▶ Dataset entries
_ _ _
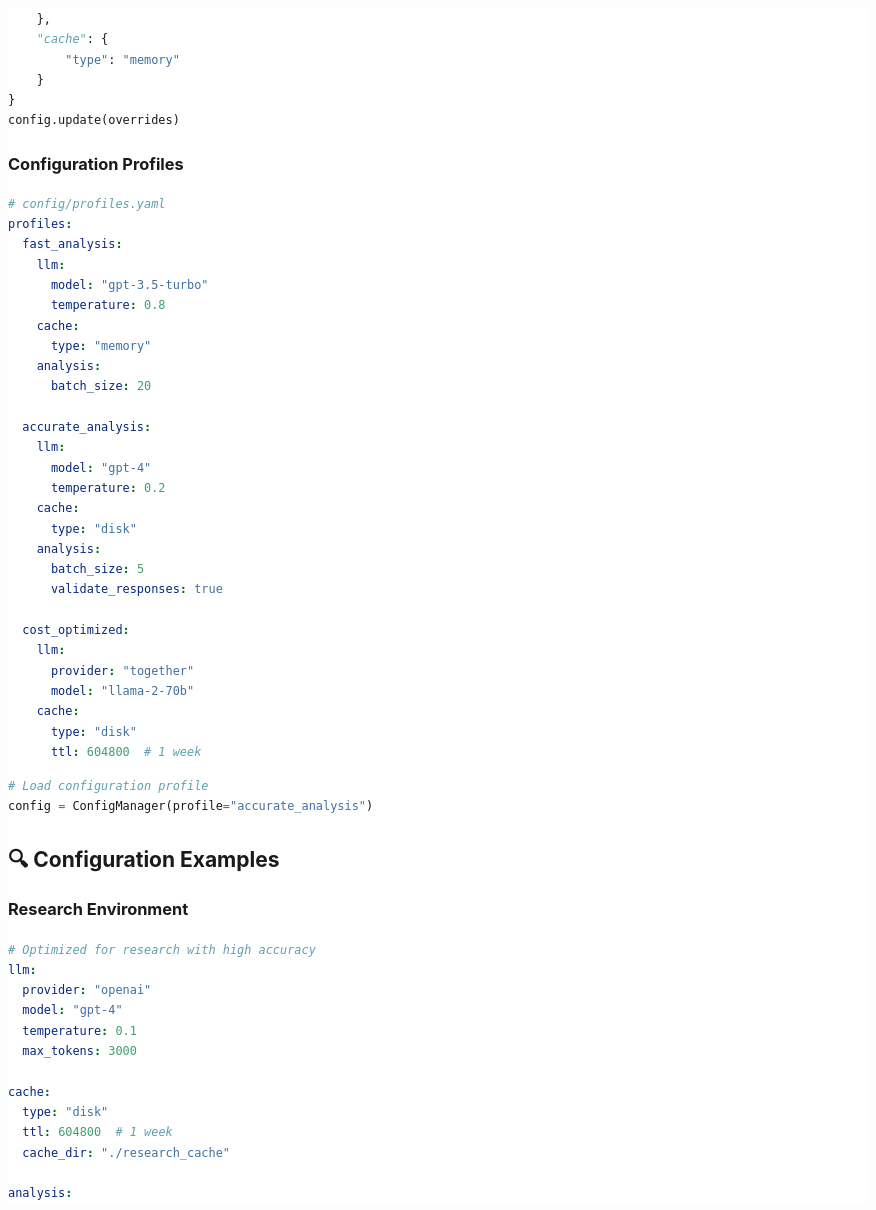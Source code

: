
 ```python
    },
    "cache": {
        "type": "memory"
    }
}
config.update(overrides)
```

### Configuration Profiles

```yaml
# config/profiles.yaml
profiles:
  fast_analysis:
    llm:
      model: "gpt-3.5-turbo"
      temperature: 0.8
    cache:
      type: "memory"
    analysis:
      batch_size: 20
  
  accurate_analysis:
    llm:
      model: "gpt-4"
      temperature: 0.2
    cache:
      type: "disk"
    analysis:
      batch_size: 5
      validate_responses: true

  cost_optimized:
    llm:
      provider: "together"
      model: "llama-2-70b"
    cache:
      type: "disk"
      ttl: 604800  # 1 week
```

```python
# Load configuration profile
config = ConfigManager(profile="accurate_analysis")
```

## 🔍 Configuration Examples

### Research Environment

```yaml
# Optimized for research with high accuracy
llm:
  provider: "openai"
  model: "gpt-4"
  temperature: 0.1
  max_tokens: 3000

cache:
  type: "disk"
  ttl: 604800  # 1 week
  cache_dir: "./research_cache"

analysis:
```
_ _ _
▶ ABOUT THIS EXERCISE
Return each line of the entries that holds the string "type".

▶ EXERCISE RESULT
        "type": "memory"
      type: "memory"
      type: "disk"
      type: "disk"
  type: "disk"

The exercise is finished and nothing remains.